What is the best way to process HTML Data?

ink

Hi all,

I am trying to pull some financial data off of an HTML web page so that I
can store it in a Database for Sorting and filtering.
I have been thinking about this for some time and trying to find the best
way to do it but I am just not experienced enough with this sort of thing to
make the best decision, so any advice would be great.

The data is on a number of different nested tables with in the HTML, and on
a number of different pages, and each page is laid out differently.

The common factors are that each Table is well formed and has a heading with
in the first row of the table, or has a separate heading table just above
the data table.

This is the kind of thing that I was thinking about doing.

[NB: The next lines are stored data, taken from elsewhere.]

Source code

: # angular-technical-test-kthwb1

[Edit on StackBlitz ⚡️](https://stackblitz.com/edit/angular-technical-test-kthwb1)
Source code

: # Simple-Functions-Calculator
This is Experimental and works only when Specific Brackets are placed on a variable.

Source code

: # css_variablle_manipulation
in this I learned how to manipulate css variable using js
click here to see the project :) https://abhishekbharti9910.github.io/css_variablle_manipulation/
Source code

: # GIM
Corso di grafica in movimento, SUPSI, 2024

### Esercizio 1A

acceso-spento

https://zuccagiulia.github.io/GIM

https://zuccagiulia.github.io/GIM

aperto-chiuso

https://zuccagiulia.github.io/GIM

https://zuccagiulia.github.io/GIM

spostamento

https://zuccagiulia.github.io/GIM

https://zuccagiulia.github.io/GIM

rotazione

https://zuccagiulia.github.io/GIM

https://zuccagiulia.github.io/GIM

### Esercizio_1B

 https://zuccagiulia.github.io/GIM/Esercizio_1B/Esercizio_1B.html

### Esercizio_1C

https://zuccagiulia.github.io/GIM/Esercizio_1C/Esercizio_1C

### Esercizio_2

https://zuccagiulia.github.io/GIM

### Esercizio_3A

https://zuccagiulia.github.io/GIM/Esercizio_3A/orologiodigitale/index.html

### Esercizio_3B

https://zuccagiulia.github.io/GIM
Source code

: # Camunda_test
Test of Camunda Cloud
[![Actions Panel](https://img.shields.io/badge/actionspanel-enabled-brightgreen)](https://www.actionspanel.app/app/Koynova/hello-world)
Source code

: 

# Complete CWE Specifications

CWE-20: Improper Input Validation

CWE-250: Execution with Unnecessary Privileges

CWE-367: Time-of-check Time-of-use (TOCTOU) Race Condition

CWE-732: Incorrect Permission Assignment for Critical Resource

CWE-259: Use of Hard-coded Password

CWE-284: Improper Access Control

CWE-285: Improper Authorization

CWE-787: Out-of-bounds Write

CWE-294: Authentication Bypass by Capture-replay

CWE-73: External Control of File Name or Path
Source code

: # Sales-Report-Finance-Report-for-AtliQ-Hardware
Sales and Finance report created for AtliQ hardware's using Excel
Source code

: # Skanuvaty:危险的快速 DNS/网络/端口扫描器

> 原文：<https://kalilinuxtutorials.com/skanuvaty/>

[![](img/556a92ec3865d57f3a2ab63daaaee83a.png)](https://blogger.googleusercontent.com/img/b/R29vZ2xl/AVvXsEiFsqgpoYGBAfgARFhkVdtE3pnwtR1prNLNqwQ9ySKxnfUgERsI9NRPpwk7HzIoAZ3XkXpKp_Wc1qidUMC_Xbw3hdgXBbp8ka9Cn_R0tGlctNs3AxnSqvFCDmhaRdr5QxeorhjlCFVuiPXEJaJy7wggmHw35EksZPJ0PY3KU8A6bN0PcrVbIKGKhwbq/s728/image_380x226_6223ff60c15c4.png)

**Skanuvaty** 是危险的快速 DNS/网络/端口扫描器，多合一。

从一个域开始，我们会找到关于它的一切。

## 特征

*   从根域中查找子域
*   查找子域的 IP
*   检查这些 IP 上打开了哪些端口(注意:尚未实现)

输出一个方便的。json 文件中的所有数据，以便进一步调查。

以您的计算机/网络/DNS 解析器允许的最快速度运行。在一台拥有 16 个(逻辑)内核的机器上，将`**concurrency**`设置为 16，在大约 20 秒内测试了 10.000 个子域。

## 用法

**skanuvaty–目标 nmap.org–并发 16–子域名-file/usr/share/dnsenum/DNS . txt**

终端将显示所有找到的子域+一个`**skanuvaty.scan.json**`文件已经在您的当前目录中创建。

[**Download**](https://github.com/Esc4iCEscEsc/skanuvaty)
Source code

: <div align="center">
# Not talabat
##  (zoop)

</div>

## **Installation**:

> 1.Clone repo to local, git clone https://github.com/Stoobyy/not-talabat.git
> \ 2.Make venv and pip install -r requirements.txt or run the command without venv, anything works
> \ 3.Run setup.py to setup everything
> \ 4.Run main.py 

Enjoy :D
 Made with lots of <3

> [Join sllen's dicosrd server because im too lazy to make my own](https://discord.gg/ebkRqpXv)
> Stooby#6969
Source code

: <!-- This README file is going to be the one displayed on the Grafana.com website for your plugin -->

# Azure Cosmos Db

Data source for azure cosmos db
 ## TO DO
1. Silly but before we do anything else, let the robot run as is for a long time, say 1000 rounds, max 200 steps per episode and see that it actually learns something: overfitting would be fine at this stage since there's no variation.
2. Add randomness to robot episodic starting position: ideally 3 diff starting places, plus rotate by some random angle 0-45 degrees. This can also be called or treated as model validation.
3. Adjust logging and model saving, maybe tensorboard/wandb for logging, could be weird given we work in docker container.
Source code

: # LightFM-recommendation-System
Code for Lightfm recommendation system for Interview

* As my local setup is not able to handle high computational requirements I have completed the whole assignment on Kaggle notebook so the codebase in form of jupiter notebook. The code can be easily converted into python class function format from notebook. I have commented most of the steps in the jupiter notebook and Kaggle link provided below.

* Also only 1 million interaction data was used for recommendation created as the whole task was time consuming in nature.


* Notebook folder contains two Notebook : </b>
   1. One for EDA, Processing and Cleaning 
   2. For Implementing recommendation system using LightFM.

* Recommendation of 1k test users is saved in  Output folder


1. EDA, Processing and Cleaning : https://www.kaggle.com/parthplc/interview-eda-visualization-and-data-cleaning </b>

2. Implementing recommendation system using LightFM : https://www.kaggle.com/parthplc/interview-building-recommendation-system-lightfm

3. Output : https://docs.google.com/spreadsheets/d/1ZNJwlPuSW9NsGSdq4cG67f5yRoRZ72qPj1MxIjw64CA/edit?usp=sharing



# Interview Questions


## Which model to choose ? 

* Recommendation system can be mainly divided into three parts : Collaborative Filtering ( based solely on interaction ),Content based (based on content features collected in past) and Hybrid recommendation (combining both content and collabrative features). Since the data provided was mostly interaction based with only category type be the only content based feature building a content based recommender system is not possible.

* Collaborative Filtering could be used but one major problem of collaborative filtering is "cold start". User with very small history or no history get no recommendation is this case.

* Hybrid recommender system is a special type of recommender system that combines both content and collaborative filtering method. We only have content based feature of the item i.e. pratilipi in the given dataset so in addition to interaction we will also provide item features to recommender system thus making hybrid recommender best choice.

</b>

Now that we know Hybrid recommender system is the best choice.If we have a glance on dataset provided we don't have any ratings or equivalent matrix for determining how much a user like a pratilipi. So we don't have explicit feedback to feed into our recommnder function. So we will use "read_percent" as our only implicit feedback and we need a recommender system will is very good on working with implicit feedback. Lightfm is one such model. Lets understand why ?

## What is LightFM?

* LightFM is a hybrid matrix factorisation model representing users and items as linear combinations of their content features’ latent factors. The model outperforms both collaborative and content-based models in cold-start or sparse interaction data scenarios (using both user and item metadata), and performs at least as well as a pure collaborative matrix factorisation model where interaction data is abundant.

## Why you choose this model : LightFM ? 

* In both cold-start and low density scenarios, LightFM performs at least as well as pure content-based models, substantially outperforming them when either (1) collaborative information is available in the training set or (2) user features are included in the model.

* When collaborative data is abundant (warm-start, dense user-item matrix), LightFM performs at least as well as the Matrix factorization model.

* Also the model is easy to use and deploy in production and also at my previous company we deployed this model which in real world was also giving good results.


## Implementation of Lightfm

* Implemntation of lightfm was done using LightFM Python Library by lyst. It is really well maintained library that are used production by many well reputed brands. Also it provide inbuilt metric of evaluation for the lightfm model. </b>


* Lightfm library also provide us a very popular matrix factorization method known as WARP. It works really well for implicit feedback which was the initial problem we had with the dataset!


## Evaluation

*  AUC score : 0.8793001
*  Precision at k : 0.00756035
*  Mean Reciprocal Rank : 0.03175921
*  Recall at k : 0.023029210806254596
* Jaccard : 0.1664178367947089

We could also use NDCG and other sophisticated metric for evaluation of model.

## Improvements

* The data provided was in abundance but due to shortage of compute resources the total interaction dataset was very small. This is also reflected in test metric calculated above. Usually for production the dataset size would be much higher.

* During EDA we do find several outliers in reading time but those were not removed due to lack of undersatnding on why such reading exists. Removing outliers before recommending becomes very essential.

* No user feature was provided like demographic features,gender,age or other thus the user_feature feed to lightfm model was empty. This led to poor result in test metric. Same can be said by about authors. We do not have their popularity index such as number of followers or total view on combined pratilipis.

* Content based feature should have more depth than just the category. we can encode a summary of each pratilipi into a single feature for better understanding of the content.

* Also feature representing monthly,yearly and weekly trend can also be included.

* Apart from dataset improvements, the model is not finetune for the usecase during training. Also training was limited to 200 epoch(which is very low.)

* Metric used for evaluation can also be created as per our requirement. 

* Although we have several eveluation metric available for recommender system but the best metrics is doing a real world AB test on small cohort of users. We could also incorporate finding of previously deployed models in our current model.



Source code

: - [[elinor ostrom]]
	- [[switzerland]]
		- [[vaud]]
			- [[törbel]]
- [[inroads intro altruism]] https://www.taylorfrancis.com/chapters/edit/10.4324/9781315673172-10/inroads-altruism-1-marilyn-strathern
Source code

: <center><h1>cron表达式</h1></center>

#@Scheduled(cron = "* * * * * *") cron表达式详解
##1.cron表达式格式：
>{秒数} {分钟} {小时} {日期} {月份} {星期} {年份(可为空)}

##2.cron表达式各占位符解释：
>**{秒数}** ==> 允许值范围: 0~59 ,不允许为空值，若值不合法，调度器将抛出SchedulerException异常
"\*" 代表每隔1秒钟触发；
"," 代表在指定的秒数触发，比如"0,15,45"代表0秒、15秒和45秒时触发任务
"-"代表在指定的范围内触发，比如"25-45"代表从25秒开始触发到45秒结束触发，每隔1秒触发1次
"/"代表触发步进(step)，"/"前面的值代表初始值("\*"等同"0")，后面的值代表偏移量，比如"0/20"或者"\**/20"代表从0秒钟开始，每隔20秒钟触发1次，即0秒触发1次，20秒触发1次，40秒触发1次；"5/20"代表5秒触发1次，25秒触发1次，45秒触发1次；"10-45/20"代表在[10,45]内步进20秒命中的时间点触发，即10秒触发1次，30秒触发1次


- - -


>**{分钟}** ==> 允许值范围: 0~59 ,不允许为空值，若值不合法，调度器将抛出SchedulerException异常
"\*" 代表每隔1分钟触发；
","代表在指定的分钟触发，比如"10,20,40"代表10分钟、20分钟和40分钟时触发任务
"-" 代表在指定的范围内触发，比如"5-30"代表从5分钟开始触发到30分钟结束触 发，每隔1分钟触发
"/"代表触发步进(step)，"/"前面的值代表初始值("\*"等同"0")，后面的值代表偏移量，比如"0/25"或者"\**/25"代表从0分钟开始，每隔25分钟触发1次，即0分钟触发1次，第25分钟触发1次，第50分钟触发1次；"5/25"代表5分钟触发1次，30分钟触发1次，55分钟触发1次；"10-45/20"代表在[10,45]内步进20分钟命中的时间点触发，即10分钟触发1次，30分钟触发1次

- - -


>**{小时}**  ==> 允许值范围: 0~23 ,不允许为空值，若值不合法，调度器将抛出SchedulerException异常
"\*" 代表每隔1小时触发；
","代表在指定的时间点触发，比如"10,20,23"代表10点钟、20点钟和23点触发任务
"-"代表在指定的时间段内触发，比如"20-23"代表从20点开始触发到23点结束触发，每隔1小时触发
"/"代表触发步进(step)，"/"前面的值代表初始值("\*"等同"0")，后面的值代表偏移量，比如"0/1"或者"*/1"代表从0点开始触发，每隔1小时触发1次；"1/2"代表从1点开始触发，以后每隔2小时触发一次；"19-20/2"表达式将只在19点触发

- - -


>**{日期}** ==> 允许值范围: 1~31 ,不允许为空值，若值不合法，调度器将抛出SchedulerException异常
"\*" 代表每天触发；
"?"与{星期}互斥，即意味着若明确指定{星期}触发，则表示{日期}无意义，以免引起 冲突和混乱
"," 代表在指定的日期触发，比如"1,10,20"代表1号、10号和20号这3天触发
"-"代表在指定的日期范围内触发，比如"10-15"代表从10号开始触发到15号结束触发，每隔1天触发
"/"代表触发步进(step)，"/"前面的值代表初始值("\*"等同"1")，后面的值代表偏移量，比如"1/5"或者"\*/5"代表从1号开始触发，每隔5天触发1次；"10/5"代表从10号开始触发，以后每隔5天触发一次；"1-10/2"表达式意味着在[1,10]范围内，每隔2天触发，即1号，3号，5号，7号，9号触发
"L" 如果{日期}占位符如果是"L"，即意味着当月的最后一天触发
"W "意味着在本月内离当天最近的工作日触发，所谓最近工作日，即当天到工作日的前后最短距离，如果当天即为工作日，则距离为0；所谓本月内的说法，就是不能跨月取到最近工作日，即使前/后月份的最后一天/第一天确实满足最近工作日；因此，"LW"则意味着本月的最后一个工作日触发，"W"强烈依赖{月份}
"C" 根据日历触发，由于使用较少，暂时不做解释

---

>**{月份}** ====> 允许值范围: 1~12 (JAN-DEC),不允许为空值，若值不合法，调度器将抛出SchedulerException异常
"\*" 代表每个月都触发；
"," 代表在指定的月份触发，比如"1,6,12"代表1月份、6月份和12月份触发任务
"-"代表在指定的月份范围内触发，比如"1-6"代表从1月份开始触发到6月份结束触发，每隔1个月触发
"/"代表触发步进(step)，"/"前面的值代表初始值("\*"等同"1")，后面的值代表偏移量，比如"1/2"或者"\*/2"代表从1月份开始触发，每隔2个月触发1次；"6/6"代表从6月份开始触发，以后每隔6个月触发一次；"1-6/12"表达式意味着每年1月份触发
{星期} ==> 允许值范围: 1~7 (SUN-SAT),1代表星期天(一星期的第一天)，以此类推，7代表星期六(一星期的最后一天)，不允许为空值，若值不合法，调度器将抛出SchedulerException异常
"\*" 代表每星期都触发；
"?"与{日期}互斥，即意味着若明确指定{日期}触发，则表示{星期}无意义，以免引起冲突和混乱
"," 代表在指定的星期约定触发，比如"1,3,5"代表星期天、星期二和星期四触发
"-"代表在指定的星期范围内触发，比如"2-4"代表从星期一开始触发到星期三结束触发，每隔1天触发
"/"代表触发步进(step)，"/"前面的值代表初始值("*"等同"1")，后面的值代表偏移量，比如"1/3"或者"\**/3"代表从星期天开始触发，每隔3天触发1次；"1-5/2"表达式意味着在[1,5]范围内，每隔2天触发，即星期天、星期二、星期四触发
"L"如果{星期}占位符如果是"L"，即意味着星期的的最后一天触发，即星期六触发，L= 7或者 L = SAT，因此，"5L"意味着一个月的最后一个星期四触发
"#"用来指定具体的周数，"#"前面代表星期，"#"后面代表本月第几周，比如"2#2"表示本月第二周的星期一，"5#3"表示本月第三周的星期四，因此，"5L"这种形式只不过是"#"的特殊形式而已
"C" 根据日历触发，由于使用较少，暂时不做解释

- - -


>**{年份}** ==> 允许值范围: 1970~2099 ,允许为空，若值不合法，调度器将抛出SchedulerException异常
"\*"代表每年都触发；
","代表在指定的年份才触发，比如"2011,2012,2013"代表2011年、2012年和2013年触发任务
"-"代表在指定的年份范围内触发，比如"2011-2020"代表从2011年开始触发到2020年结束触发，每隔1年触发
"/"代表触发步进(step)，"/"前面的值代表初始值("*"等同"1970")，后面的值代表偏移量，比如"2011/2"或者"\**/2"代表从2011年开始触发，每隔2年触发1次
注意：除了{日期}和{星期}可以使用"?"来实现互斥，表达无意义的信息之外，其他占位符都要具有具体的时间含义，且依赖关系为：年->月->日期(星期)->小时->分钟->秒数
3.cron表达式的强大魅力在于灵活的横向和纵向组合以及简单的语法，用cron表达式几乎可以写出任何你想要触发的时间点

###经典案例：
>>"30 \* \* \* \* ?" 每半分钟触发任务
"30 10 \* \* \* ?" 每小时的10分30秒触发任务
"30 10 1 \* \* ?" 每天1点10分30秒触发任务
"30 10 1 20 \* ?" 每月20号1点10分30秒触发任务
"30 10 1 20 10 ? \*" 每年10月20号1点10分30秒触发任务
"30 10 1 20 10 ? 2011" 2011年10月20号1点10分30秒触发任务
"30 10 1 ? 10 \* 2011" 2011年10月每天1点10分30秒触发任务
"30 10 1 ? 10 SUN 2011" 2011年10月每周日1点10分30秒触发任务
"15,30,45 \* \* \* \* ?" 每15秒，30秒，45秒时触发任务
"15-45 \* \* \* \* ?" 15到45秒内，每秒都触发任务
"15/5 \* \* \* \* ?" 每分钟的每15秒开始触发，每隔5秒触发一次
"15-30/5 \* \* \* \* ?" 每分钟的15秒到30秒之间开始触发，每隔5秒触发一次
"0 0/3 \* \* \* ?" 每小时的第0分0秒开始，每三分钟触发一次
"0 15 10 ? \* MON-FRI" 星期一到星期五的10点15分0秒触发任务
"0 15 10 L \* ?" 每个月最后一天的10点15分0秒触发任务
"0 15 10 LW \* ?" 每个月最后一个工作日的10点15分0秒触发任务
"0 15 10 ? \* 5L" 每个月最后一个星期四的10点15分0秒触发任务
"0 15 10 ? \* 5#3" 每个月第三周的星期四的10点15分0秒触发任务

1. Use SGMLReader to tidy up the HTML file into XHTML.
2. Deserialize the XHTML into objects.
3. Read the data from the objects into the database.

Or another idea is.

1. Use SGMLReader to tidy up the HTML file into XHTML.
2. Use XPath or some kind of regular expressions to pull the data from the
tables.
3. Store the data into the database.

Or maybe a combination of both.

1. Use SGMLReader to tidy up the HTML file into XHTML.
2. Use XPath or some kind of regular expressions to pull the data tables.
3. Deserialize the XHTML data tables into objects.
4. Read the data from the objects into the database.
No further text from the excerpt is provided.